- Carlls Corner Location in Cumberland County Carlls Corner Location in New Jersey Carlls Corner Location in the United States
- Coordinates: 39°27′47″N 75°12′20″W﻿ / ﻿39.46306°N 75.20556°W
- Country: United States
- State: New Jersey
- County: Cumberland
- Township: Upper Deerfield

Area
- • Total: 1.67 sq mi (4.32 km^{2})
- • Land: 1.67 sq mi (4.32 km^{2})
- • Water: 0 sq mi (0.00 km^{2})
- Elevation: 108 ft (33 m)

Population (2020)
- • Total: 911
- • Density: 545.7/sq mi (210.71/km^{2})
- Time zone: UTC−05:00 (Eastern (EST))
- • Summer (DST): UTC−04:00 (EDT)
- ZIP Code: 08302 (Bridgeton)
- Area code: 856
- FIPS code: 34-10450
- GNIS feature ID: 2806059

= Carlls Corner, New Jersey =

Populated place in Cumberland County, New Jersey, US

Carlls Corner is a census-designated place (CDP) located in Upper Deerfield Township in Cumberland County, in the U.S. state of New Jersey. It is bordered at its southwest corner by the city of Bridgeton, the county seat.

New Jersey Routes 77 and 56 intersect at the center of the community, with NJ 56 leading east 10 mi to Vineland and NJ 77 leading south 3 mi to the center of Bridgeton and north 20 mi to Mullica Hill.

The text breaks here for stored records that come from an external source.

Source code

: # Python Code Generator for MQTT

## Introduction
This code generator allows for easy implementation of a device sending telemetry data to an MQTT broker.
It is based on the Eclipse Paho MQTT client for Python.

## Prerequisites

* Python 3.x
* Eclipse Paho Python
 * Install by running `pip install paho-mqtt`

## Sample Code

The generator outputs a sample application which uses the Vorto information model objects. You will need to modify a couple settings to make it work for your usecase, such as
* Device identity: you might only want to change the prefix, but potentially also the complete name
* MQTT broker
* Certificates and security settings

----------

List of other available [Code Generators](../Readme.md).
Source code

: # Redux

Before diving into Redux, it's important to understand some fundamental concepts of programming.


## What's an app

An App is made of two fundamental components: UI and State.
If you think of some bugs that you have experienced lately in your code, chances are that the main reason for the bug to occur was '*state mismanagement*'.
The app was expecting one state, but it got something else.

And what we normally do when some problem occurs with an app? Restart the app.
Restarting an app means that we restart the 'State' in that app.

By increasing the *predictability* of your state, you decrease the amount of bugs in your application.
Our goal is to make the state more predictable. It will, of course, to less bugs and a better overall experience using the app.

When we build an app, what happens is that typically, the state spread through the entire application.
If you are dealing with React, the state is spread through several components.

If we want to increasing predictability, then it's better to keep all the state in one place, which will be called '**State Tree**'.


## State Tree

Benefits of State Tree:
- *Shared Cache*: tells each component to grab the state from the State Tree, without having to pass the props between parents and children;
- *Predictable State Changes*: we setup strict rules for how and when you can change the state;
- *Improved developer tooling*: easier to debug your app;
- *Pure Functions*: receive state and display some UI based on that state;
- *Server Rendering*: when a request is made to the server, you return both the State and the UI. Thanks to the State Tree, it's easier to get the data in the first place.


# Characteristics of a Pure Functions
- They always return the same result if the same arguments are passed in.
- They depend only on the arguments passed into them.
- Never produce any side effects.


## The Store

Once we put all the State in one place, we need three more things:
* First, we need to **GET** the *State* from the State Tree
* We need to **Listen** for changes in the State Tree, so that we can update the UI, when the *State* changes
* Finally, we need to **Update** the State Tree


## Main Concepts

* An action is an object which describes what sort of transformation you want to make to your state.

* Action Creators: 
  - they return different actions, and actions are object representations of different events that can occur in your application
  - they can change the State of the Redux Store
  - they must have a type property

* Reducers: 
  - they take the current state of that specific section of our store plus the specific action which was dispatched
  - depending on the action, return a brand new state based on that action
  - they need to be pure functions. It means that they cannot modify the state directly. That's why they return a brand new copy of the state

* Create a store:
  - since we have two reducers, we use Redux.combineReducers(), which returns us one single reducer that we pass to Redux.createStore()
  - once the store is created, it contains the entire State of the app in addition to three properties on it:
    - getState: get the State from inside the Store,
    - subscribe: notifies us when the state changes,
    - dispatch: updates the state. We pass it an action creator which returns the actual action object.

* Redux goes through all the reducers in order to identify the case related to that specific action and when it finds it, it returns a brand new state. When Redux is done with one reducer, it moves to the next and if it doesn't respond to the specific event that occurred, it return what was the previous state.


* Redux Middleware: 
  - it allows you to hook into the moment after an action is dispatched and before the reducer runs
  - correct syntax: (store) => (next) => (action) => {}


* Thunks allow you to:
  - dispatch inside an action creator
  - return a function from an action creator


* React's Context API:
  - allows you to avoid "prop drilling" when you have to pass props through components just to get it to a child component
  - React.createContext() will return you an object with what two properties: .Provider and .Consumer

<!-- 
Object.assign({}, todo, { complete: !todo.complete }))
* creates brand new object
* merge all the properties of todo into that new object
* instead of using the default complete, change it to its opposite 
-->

Carlls Corner was first listed as a CDP prior to the 2020 census with a population of 911.

==Demographics==

Carlls Corner first appeared as a census designated place in the 2020 U.S. census.

Historical population
| Census | Pop. | Note | %± |
| 2020 | 911 |  | — |
U.S. Decennial Census 2020

===2020 census===

Carlls Corner CDP, New Jersey – Racial and ethnic composition Note: the US Census treats Hispanic/Latino as an ethnic category. This table excludes Latinos from the racial categories and assigns them to a separate category. Hispanics/Latinos may be of any race.
| Race / Ethnicity (NH = Non-Hispanic) | Pop 2020 | % 2020 |
|---|---|---|
| White alone (NH) | 637 | 69.92% |
| Black or African American alone (NH) | 42 | 4.61% |
| Native American or Alaska Native alone (NH) | 7 | 0.77% |
| Asian alone (NH) | 32 | 3.51% |
| Native Hawaiian or Pacific Islander alone (NH) | 0 | 0.00% |
| Other race alone (NH) | 2 | 0.22% |
| Mixed race Multiracial (NH) | 46 | 5.05% |
| Hispanic or Latino (any race) | 145 | 15.92% |
| Total | 911 | 100.00% |

==Education==
Students are zoned to Upper Deerfield Township School District (for elementary school) and Cumberland Regional School District (for high school).